Saya termasuk orang yang kecewa dengan langkah politik Banser NU membatalkan ceramah Ustad Kholid Basalamah di salah satu daerah di Jawa Timur. Kekecewaan saya sederhana saja: apakah NU tidak punya lagi Ustad yang bisa membantah ceramah Ustad Kholid secara akademik? Masyarakat lebih butuh itu dibandingkan gerombolan Banser.
Lebih kecewa lagi saya terhadap Pemerintah yang membubarkan HTI secara tidak akademik. Cuma bermodal Perpu dan Konferensi Pers.

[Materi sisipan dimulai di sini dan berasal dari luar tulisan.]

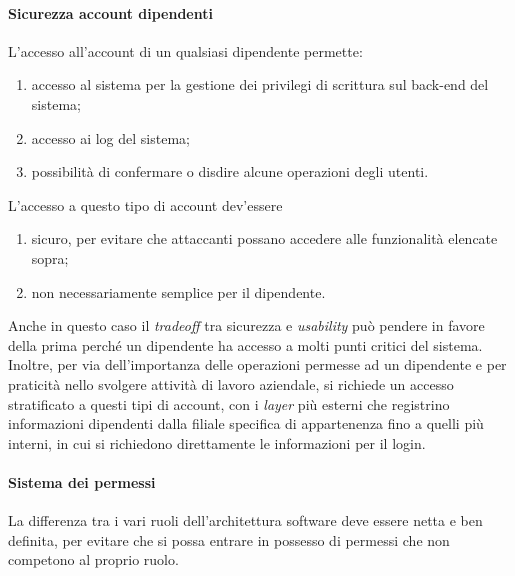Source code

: \paragraph{Sicurezza account dipendenti}
L'accesso all'account di un qualsiasi dipendente permette:
\begin{enumerate}
\item accesso al sistema per la gestione dei privilegi di scrittura sul back-end del sistema;
\item accesso ai log del sistema;
\item possibilità di confermare o disdire alcune operazioni degli utenti.
\end{enumerate}
L'accesso a questo tipo di account dev'essere
\begin{enumerate}
\item sicuro, per evitare che attaccanti possano accedere alle funzionalità elencate sopra;
\item non necessariamente semplice per il dipendente.
\end{enumerate}
Anche in questo caso il \emph{tradeoff} tra sicurezza e \emph{usability} può pendere in favore della prima perch\'e un dipendente ha accesso a molti punti critici del sistema. Inoltre, per via dell'importanza delle operazioni permesse ad un dipendente e per praticità nello svolgere attività di lavoro aziendale, si richiede un accesso stratificato a questi tipi di account, con i \emph{layer} più esterni che registrino informazioni dipendenti dalla filiale specifica di appartenenza fino a quelli più interni, in cui si richiedono direttamente le informazioni per il login.


\paragraph{Sistema dei permessi}
La differenza tra i vari ruoli dell'architettura software deve essere netta e ben definita, per evitare che si possa entrare in possesso di permessi che non competono al proprio ruolo.



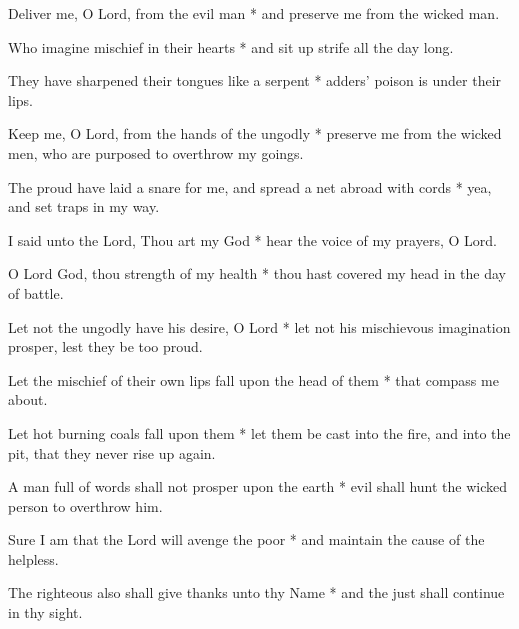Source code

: \begin{multicols}{2}
	
	Deliver me, O Lord, from the evil man * and preserve me from the wicked man.
	
	Who imagine mischief in their hearts * and sit up strife all the day long.
	
	They have sharpened their tongues like a serpent * adders' poison is under their lips.
	
	Keep me, O Lord, from the hands of the ungodly * preserve me from the wicked men, who are purposed to overthrow my goings.
	
	The proud have laid a snare for me, and spread a net abroad with cords * yea, and set traps in my way.
	
	I said unto the Lord, Thou art my God * hear the voice of my prayers, O Lord.
	
	O Lord God, thou strength of my health * thou hast covered my head in the day of battle.
	
	Let not the ungodly have his desire, O Lord * let not his mischievous imagination prosper, lest they be too proud.
	
	Let the mischief of their own lips fall upon the head of them * that compass me about.
	
	Let hot burning coals fall upon them * let them be cast into the fire, and into the pit, that they never rise up again.
	
	A man full of words shall not prosper upon the earth * evil shall hunt the wicked person to overthrow him.
	
	Sure I am that the Lord will avenge the poor * and maintain the cause of the helpless.
	
	The righteous also shall give thanks unto thy Name * and the just shall continue in thy sight.
	
	\gloria{}
\end{multicols}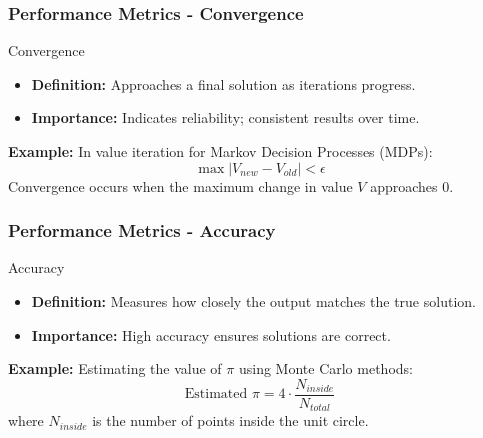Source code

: \documentclass[aspectratio=169]{beamer}
\begin{document}
\begin{frame}[fragile]
    \frametitle{Performance Metrics - Convergence}
    \begin{block}{Convergence}
        \begin{itemize}
            \item \textbf{Definition:} Approaches a final solution as iterations progress.
            \item \textbf{Importance:} Indicates reliability; consistent results over time.
        \end{itemize}
        
        \textbf{Example:} In value iteration for Markov Decision Processes (MDPs):
        \begin{equation}
            \max |V_{new} - V_{old}| < \epsilon
        \end{equation}
        Convergence occurs when the maximum change in value \(V\) approaches 0.
    \end{block}
\end{frame}

\begin{frame}[fragile]
    \frametitle{Performance Metrics - Accuracy}
    \begin{block}{Accuracy}
        \begin{itemize}
            \item \textbf{Definition:} Measures how closely the output matches the true solution.
            \item \textbf{Importance:} High accuracy ensures solutions are correct.
        \end{itemize}
        
        \textbf{Example:} Estimating the value of $\pi$ using Monte Carlo methods:
        \begin{equation}
            \text{Estimated } \pi = 4 \cdot \frac{N_{inside}}{N_{total}}
        \end{equation}
        where \(N_{inside}\) is the number of points inside the unit circle.
    \end{block}
\end{frame}
\end{document}
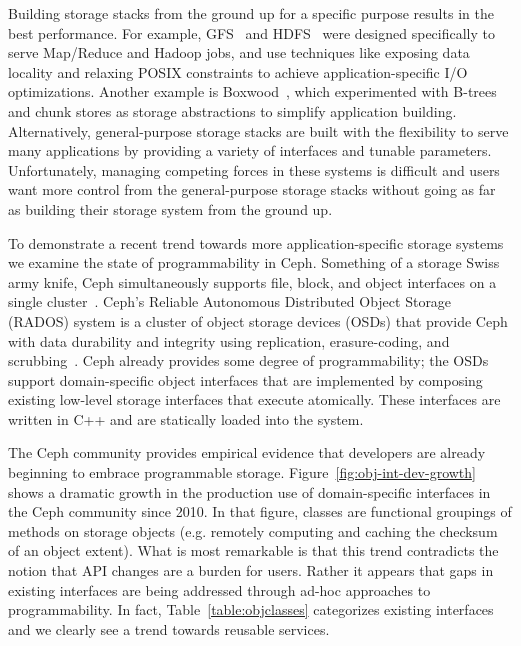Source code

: \documentclass[preprint]{sigplanconf-eurosys}
\begin{document}
Building storage stacks from the ground up for a specific purpose results in
the best performance. For example, GFS~\cite{ghemawat:sosp03} and
HDFS~\cite{shvachko:msst10} were designed specifically to serve Map/Reduce and
Hadoop jobs, and use techniques like exposing data locality and relaxing POSIX
constraints to achieve application-specific I/O optimizations. Another example
is Boxwood~\cite{maccormick:osdi04}, which experimented with B-trees
and chunk stores as storage abstractions to simplify application building.
Alternatively, general-purpose storage stacks are built with the flexibility to
serve many applications by providing a variety of interfaces and tunable
parameters.  Unfortunately, managing competing forces in these systems is
difficult and users want more control from the general-purpose storage stacks
without going as far as building their storage system from the ground up.

To demonstrate a recent trend towards more application-specific storage systems
we examine the state of programmability in Ceph. Something of a storage Swiss
army knife, Ceph simultaneously supports file, block, and object interfaces on
a single cluster~\cite{ceph_contributors_ceph_2010}. Ceph's Reliable Autonomous
Distributed Object Storage (RADOS) system is a cluster of object storage
devices (OSDs) that provide Ceph with data durability and integrity using
replication, erasure-coding, and scrubbing~\cite{weil_rados_2007}. Ceph already
provides some degree of programmability; the OSDs support domain-specific
object interfaces that are implemented by composing existing low-level storage
interfaces that execute atomically. These interfaces are written in C++ and are
statically loaded into the system.

The Ceph community provides empirical evidence that developers are already
beginning to embrace programmable storage. Figure~\ref{fig:obj-int-dev-growth}
shows a dramatic growth in the production use of domain-specific interfaces in
the Ceph community since 2010. In that figure, classes are functional groupings
of methods on storage objects (e.g. remotely computing and caching the checksum
of an object extent).  What is most remarkable is that this trend contradicts
the notion that API changes are a burden for users.  Rather it appears that
gaps in existing interfaces are being addressed through ad-hoc approaches to
programmability. In fact, Table~\ref{table:objclasses} categorizes existing
interfaces and we clearly see a trend towards reusable services.
\end{document}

Pertanyaannya: sudahkah Pemerintah mengaji secara mendalam benar-tidaknya ajaran HTI? MUI saja ndak pernah bilang HTI itu sesat. Atau pedomannya cuma satu: asal tidak pancasilais. Apa pula gunanya Pemerintah mendengungkan perlunya budaya literasi dan mengangkat Najwa Shihab sebagai Duta Baca?
Kalau pedomannya cuma asal tidak pancasilais, Syiah, Ahmadiyah, LDII, dan bahkan NU dan Muhammadiyah pun tidak pancasilais. Syiah misalnya, mereka berbaiat kepada ahlulbait dan imamnya, bukan kepada Jokowi. Jelas mereka tidak pancasilais. NU dan Muhammadiyah pun demikian, mereka pasti meyakini kedatangan Imam Mahdi. Kalau Imam Mahdi bakalan datang, berarti Pancasila bukan harga mati, kan?
Sepertinya memang kita harus sepakat: menjelang 30S nanti, Gunung Agung lebih berbahaya daripada isu PKI. Karena bencana alam tidak pernah basa-basi, apalagi dipolitisasi. Ketika akademisi vulkanologi menyuruh warga untuk mengungsi, warga pun ndak perlu cemas kalau-kalau suruhan itu hanya politisasi.